::: Data supplied

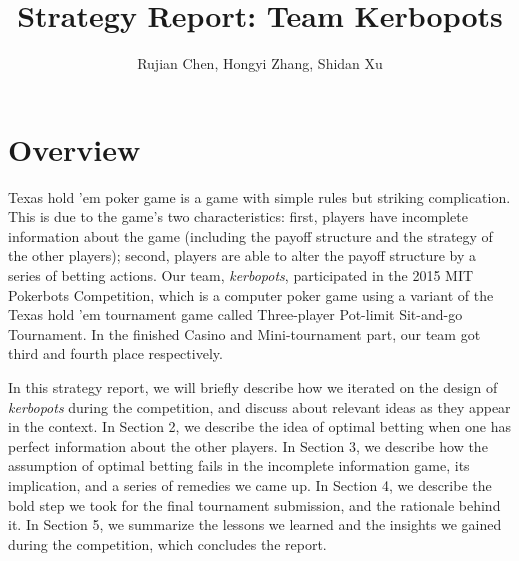 \documentclass[11pt, oneside]{article}   	%
\title{Strategy Report: Team Kerbopots}
\author{Rujian Chen, Hongyi Zhang, Shidan Xu}
\begin{document}
\maketitle
\section{Overview}
Texas hold 'em poker game is a game with simple rules but striking complication. This is due to the game's two characteristics: first, players have incomplete information about the game (including the payoff structure and the strategy of the other players); second, players are able to alter the payoff structure by a series of betting actions. Our team, \emph{kerbopots}, participated in the 2015 MIT Pokerbots Competition, which is a computer poker game using a variant of the Texas hold 'em tournament game called Three-player Pot-limit Sit-and-go Tournament. In the finished Casino and Mini-tournament part, our team got third and fourth place respectively.

In this strategy report, we will briefly describe how we iterated on the design of \emph{kerbopots} during the competition, and discuss about relevant ideas as they appear in the context. In Section 2, we describe the idea of optimal betting when one has perfect information about the other players. In Section 3, we describe how the assumption of optimal betting fails in the incomplete information game, its implication, and a series of remedies we came up. In Section 4, we describe the bold step we took for the final tournament submission, and the rationale behind it. In Section 5, we summarize the lessons we learned and the insights we gained during the competition, which concludes the report.
\end{document}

::::::

Directions for this task — Filter the data, keeping only the lines that contain "players".

Your response —
Texas hold 'em poker game is a game with simple rules but striking complication. This is due to the game's two characteristics: first, players have incomplete information about the game (including the payoff structure and the strategy of the other players); second, players are able to alter the payoff structure by a series of betting actions. Our team, \emph{kerbopots}, participated in the 2015 MIT Pokerbots Competition, which is a computer poker game using a variant of the Texas hold 'em tournament game called Three-player Pot-limit Sit-and-go Tournament. In the finished Casino and Mini-tournament part, our team got third and fourth place respectively.
In this strategy report, we will briefly describe how we iterated on the design of \emph{kerbopots} during the competition, and discuss about relevant ideas as they appear in the context. In Section 2, we describe the idea of optimal betting when one has perfect information about the other players. In Section 3, we describe how the assumption of optimal betting fails in the incomplete information game, its implication, and a series of remedies we came up. In Section 4, we describe the bold step we took for the final tournament submission, and the rationale behind it. In Section 5, we summarize the lessons we learned and the insights we gained during the competition, which concludes the report.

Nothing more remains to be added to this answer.